+++ RECORDS FOR PROCESSING +++

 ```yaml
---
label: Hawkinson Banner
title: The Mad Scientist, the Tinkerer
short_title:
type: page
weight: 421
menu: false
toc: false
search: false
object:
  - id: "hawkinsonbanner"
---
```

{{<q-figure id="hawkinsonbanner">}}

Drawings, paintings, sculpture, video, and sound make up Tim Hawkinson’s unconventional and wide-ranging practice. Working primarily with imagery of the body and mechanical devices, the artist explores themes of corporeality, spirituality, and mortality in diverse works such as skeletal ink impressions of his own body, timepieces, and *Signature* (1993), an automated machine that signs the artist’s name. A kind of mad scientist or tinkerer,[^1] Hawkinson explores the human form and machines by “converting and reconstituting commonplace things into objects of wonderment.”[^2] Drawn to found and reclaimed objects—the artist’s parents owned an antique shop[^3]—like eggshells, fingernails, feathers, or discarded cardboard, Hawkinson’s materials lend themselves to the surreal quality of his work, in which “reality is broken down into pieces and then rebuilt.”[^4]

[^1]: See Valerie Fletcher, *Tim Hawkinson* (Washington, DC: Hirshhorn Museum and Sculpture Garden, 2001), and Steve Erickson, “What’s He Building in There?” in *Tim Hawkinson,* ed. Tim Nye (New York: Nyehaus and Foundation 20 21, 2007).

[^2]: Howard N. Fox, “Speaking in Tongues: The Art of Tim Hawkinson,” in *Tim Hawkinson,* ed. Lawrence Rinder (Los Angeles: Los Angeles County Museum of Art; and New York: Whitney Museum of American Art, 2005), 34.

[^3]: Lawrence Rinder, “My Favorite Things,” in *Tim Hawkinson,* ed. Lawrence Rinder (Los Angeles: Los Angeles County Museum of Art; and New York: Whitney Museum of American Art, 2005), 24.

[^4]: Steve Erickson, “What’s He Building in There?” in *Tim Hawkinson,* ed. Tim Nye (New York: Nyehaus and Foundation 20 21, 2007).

+++
+++ RECORDS FOR PROCESSING +++

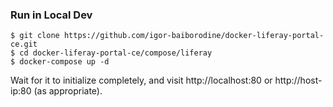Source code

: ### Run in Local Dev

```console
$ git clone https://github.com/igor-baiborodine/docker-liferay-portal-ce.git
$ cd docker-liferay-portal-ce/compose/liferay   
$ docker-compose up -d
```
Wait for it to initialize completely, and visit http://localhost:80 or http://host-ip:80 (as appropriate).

+++

** EXERCISE **
When a line in the data above contains the string "Steve", copy that line.

** RESPONSE FOR THIS EXERCISE **
[^1]: See Valerie Fletcher, *Tim Hawkinson* (Washington, DC: Hirshhorn Museum and Sculpture Garden, 2001), and Steve Erickson, “What’s He Building in There?” in *Tim Hawkinson,* ed. Tim Nye (New York: Nyehaus and Foundation 20 21, 2007).
[^4]: Steve Erickson, “What’s He Building in There?” in *Tim Hawkinson,* ed. Tim Nye (New York: Nyehaus and Foundation 20 21, 2007).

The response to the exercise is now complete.